Fully complex-valued deep learning model for visual perception
This work addresses the challenge of efficiently leveraging complex-valued data in visual perception tasks, offering a novel method that improves performance and reduces model complexity, though it is incremental in advancing complex-valued deep learning.
The paper tackles the problem of information loss in complex-valued deep learning models by proposing a fully complex-valued convolutional neural network (FC-CNN) with a novel training scheme, achieving 4-10% performance gains over real-valued counterparts and state-of-the-art results on CIFAR-100 with 25% fewer parameters.

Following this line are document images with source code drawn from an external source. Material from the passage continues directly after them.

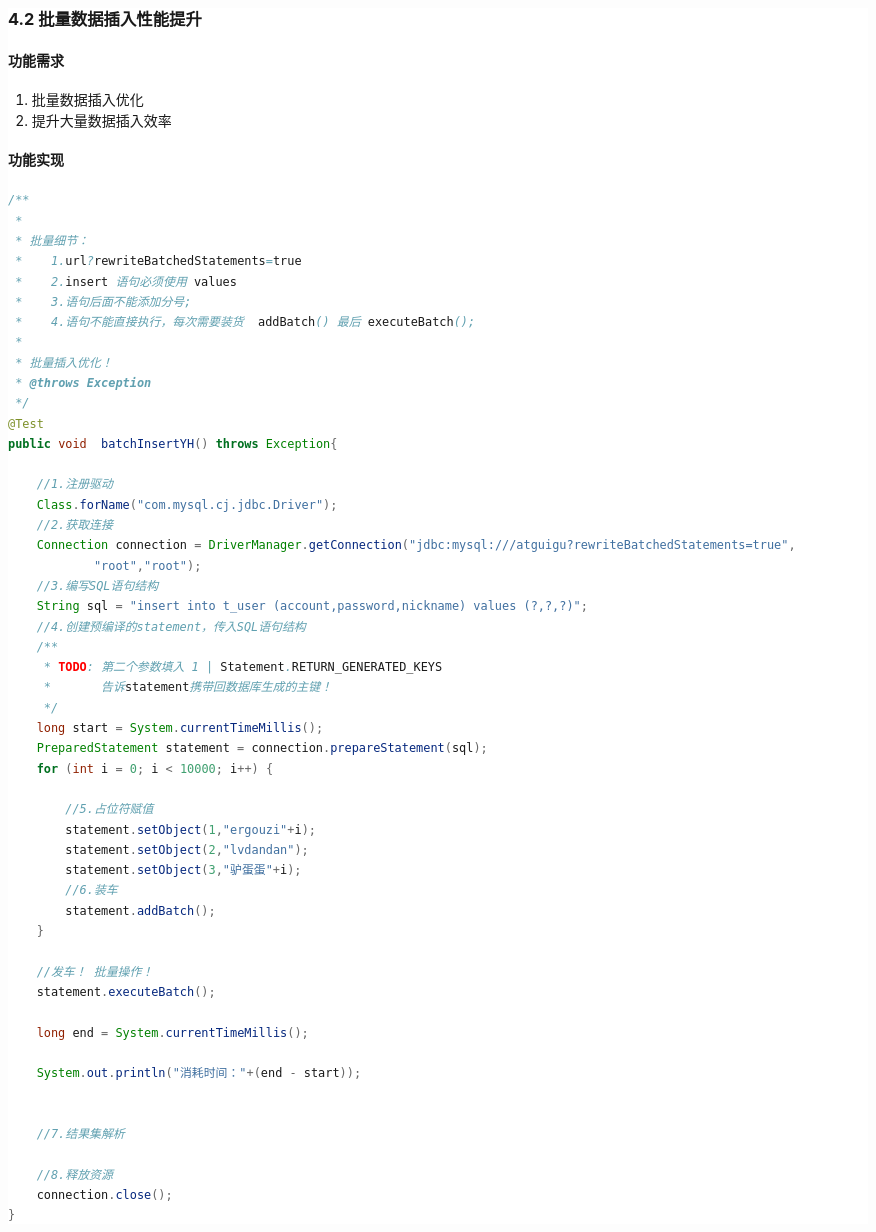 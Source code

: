 ### 4.2 批量数据插入性能提升

#### 功能需求
1. 批量数据插入优化
2. 提升大量数据插入效率

#### 功能实现
```java
/**
 *
 * 批量细节：
 *    1.url?rewriteBatchedStatements=true
 *    2.insert 语句必须使用 values
 *    3.语句后面不能添加分号;
 *    4.语句不能直接执行，每次需要装货  addBatch() 最后 executeBatch();
 *
 * 批量插入优化！
 * @throws Exception
 */
@Test
public void  batchInsertYH() throws Exception{

    //1.注册驱动
    Class.forName("com.mysql.cj.jdbc.Driver");
    //2.获取连接
    Connection connection = DriverManager.getConnection("jdbc:mysql:///atguigu?rewriteBatchedStatements=true",
            "root","root");
    //3.编写SQL语句结构
    String sql = "insert into t_user (account,password,nickname) values (?,?,?)";
    //4.创建预编译的statement，传入SQL语句结构
    /**
     * TODO: 第二个参数填入 1 | Statement.RETURN_GENERATED_KEYS
     *       告诉statement携带回数据库生成的主键！
     */
    long start = System.currentTimeMillis();
    PreparedStatement statement = connection.prepareStatement(sql);
    for (int i = 0; i < 10000; i++) {

        //5.占位符赋值
        statement.setObject(1,"ergouzi"+i);
        statement.setObject(2,"lvdandan");
        statement.setObject(3,"驴蛋蛋"+i);
        //6.装车
        statement.addBatch();
    }

    //发车！ 批量操作！
    statement.executeBatch();

    long end = System.currentTimeMillis();

    System.out.println("消耗时间："+(end - start));


    //7.结果集解析

    //8.释放资源
    connection.close();
}
```
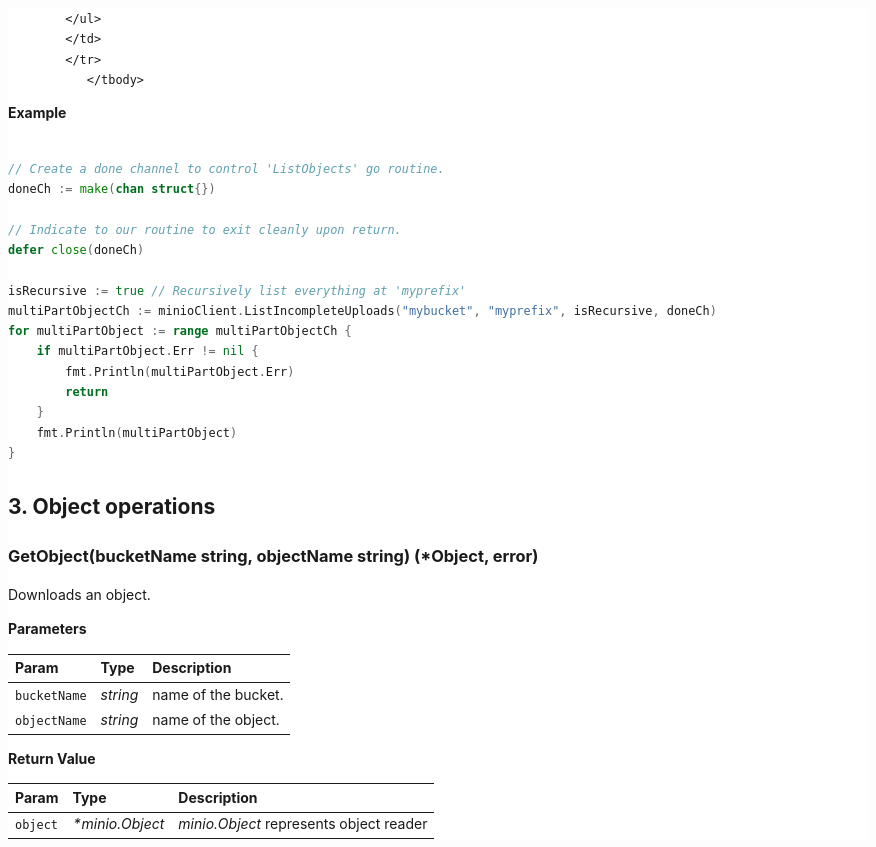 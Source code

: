             </ul>
            </td>
            </tr>
               </tbody>
</table>


__Example__


```go

// Create a done channel to control 'ListObjects' go routine.
doneCh := make(chan struct{})

// Indicate to our routine to exit cleanly upon return.
defer close(doneCh)

isRecursive := true // Recursively list everything at 'myprefix'
multiPartObjectCh := minioClient.ListIncompleteUploads("mybucket", "myprefix", isRecursive, doneCh)
for multiPartObject := range multiPartObjectCh {
    if multiPartObject.Err != nil {
        fmt.Println(multiPartObject.Err)
        return
    }
    fmt.Println(multiPartObject)
}

```

## 3. Object operations

<a name="GetObject"></a>
### GetObject(bucketName string, objectName string) (*Object, error)

Downloads an object.


__Parameters__


|Param   |Type   |Description   |
|:---|:---| :---|
|`bucketName`  | _string_  |name of the bucket.   |
|`objectName` | _string_  |name of the object.   |


__Return Value__


|Param   |Type   |Description   |
|:---|:---| :---|
|`object`  | _*minio.Object_ |_minio.Object_ represents object reader  |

Deep learning models operating in the complex domain are used due to their rich representation capacity. However, most of these models are either restricted to the first quadrant of the complex plane or project the complex-valued data into the real domain, causing a loss of information. This paper proposes that operating entirely in the complex domain increases the overall performance of complex-valued models. A novel, fully complex-valued learning scheme is proposed to train a Fully Complex-valued Convolutional Neural Network (FC-CNN) using a newly proposed complex-valued loss function and training strategy. Benchmarked on CIFAR-10, SVHN, and CIFAR-100, FC-CNN has a 4-10% gain compared to its real-valued counterpart, maintaining the model complexity. With fewer parameters, it achieves comparable performance to state-of-the-art complex-valued models on CIFAR-10 and SVHN. For the CIFAR-100 dataset, it achieves state-of-the-art performance with 25% fewer parameters. FC-CNN shows better training efficiency and much faster convergence than all the other models.